Zum Abschluss des Projekts BlueUrban veranstaltet das artec Forschungszentrum Nachhaltigkeit gemeinsam mit dem Leibniz Zentrum für Marine Tropenforschung (ZMT) und dem Center for Strategic and Global Studies der Universitas Indonesia eine internationale Konferenz in Jakarta, Indonesien, an der Sie auch online teilnehmen können.
Wir laden Sie herzlich ein, online an der Konferenz teilzunehmen!
Between „Blue Urbanism“ and Tanah Air: Urban Experiments, Circulations, and Placemaking as Sea Level Change Adaptation
Online-Teilnahme via Zoom
Zoom meeting ID: 821 4423 3114 (passcode: iccsgs)
Hier finden Sie das Programm und die Website der Konferenz.
Bitte beachten Sie die Zeitverschiebung von derzeit 5 Stunden vor CET.
Prof Dr.-Ing. Wiwandra Handayani
Dept. of Urban & regional Planning, Diponegoro University (UNDIP)
Urban kampung activist and legal advocate, urban Poor Consortium, Jakarta
Assistant Prof Dr Chitra Venkataramani
Department of Anthropoly and Sociology, National University of Singapore (NUS)
Panels & Parallel Sessions
i. Unlearning – troubling past and contemporary meanings, sensibilities and practices in urban coastal spaces
ii. Dreaming – exploring urban dreamscapes; envisioning transformative change and alternative futurities
iii. Remaking – co-thinking challenges in coastal placemaking, the politics of sea level solutionism, forms of co-production and “planning from below”
Why experiments at placemaking along the urban coast?
Coastal cities around the world are among the fastest growing urban spaces. While a greater proportion of the world´s megacities are situated along seacoasts, they remain doubly precarious to both the effects of slow-creep sea level change, and localised socio-environmental dynamics such as land subsidence and liquefaction that remain intrinsically political.
Global coastal cities are also sites of markedly visible forms of social inequality and inequity, as urban shorelines continue to be overbuilt, privatised and gentrified, while continuously fragmenting spaces of unplanned urbanization and pushing the urban littoral poor further hinterland.
The connected diverse forms of coastal geo-engineering and placemaking weave together antithetical imaginaries of urban coastal futurities– some that embrace protective living away from water through the armouring of land-sea interfaces (through dykes and seawalls for example), while other rationalities embrace more amphibious forms of infrastructural production along seashores and over water.
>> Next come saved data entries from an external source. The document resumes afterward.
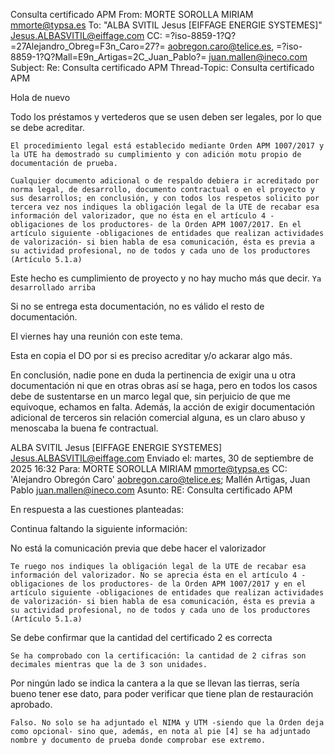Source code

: Consulta certificado APM
From: MORTE SOROLLA MIRIAM <mmorte@typsa.es>
To: "ALBA SVITIL Jesus [EIFFAGE ENERGIE SYSTEMES]"
	<Jesus.ALBASVITIL@eiffage.com>
CC: =?iso-8859-1?Q?=27Alejandro_Obreg=F3n_Caro=27?= <aobregon.caro@telice.es>,
        =?iso-8859-1?Q?Mall=E9n_Artigas=2C_Juan_Pablo?= <juan.mallen@ineco.com>
Subject: Re: Consulta certificado APM
Thread-Topic: Consulta certificado APM

Hola de nuevo

Todo los préstamos y vertederos que se usen deben ser legales, por lo que se debe acreditar.

`El procedimiento legal está establecido mediante Orden APM 1007/2017 y la UTE ha demostrado su cumplimiento y con adición motu propio de documentación de prueba.` 

`Cualquier documento adicional o de respaldo debiera ir acreditado por norma legal, de desarrollo, documento contractual o en el proyecto y sus desarrollos; en conclusión, y con todos los respetos solicito por tercera vez nos indiques la obligación legal de la UTE de recabar esa información del valorizador, que no ésta en el artículo 4 -obligaciones de los productores- de la Orden APM 1007/2017. En el artículo siguiente -obligaciones de entidades que realizan actividades de valorización- si bien habla de esa comunicación, ésta es previa a su actividad profesional, no de todos y cada uno de los productores (Artículo 5.1.a)`

Este hecho es cumplimiento de proyecto y no hay mucho más que decir. `Ya desarrollado arriba`

Si no se entrega esta documentación, no es válido el resto de documentación. 


El viernes hay una reunión con este tema.

Esta en copia el DO por si es preciso acreditar y/o ackarar algo más.

En conclusión, nadie pone en duda la pertinencia de exigir una u otra documentación ni que en otras obras así se haga, pero en todos los casos debe de sustentarse en un marco legal que, sin perjuicio de que me equivoque, echamos en falta. Además, la acción de exigir documentación adicional de terceros sin relación comercial alguna, es un claro abuso y menoscaba la buena fe contractual. 


ALBA SVITIL Jesus [EIFFAGE ENERGIE SYSTEMES] <Jesus.ALBASVITIL@eiffage.com>
Enviado el: martes, 30 de septiembre de 2025 16:32
Para: MORTE SOROLLA MIRIAM <mmorte@typsa.es>
CC: 'Alejandro Obregón Caro' <aobregon.caro@telice.es>; Mallén Artigas, Juan Pablo <juan.mallen@ineco.com>
Asunto: RE: Consulta certificado APM

En respuesta a las cuestiones planteadas:

Continua faltando la siguiente información:

No está la comunicación previa que debe hacer el valorizador

`Te ruego nos indiques la obligación legal de la UTE de recabar esa información del valorizador. No se aprecia ésta en el artículo 4 -obligaciones de los productores- de la Orden APM 1007/2017 y en el artículo siguiente -obligaciones de entidades que realizan actividades de valorización- si bien habla de esa comunicación, ésta es previa a su actividad profesional, no de todos y cada uno de los productores (Artículo 5.1.a)`

 
Se debe confirmar que la cantidad del certificado 2 es correcta

`Se ha comprobado con la certificación: la cantidad de 2 cifras son decimales mientras que la de 3 son unidades.`


Por ningún lado se indica la cantera a la que se llevan las tierras, sería bueno tener ese dato, para poder verificar que tiene plan de restauración aprobado.

`Falso. No solo se ha adjuntado el NIMA y UTM -siendo que la Orden deja como opcional- sino que, además, en nota al pie [4] se ha adjuntado nombre y documento de prueba donde comprobar ese extremo.`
Taken together, these epistemologies and their relational entanglements bring to question new kinds of urbanism – one in which the city and sea are techno-scientifically and politically integrated, often within (and against) marked-led logics of late capitalism. These interventions often re-configure not only temporalities and spatio-technical fabrics of cities, but also reshape nature-cultures and manifold forms of cohabitation with more-than-human life.
This transdisciplinary conference therefore sets out to explore these differentiated, polarising dynamics inherent in coastal cities, many of which have turned towards “blue urban solutionism” – whether in terms of deriving socio-economic value from the sea (e.g., via the Blue Economy), or more radically in terms of re-envisioning shored, urban life in highly protected terrestrial spaces or out at sea. Some of these approaches remain managerial and technocratic, while others may seek to challenge current exploitative and extractive models of socio-ecological transition in their wake.
While cities turn to the sea, we also place as much emphasis on the un/rethinking of urbanizing/urbanized islands and urban centres in archipelagic contexts (or ´archipelagicities´). What sensibilities of amphibious and protective living with/away from water are foregrounded in these urban experiments? How do contemporary and evolving urban infrastructures, from the material and symbolic to the digital, reproduce and contest historic and new dynamics of urban coastal change?
In contemplating these antithetical realities, we draw inspiration from the Indonesian vernacular "Tanah Air” as but one historically embedded notion, a political concept and as metaphor with which to challenge, transgress and reimagine urban coastal futures.
This conference therefore also serves as an open invitation to explore and play with similar transcultural notions of cohabiting land and water at the same time, particularly across the vast heterogeneity of urban space and their practices at placemaking.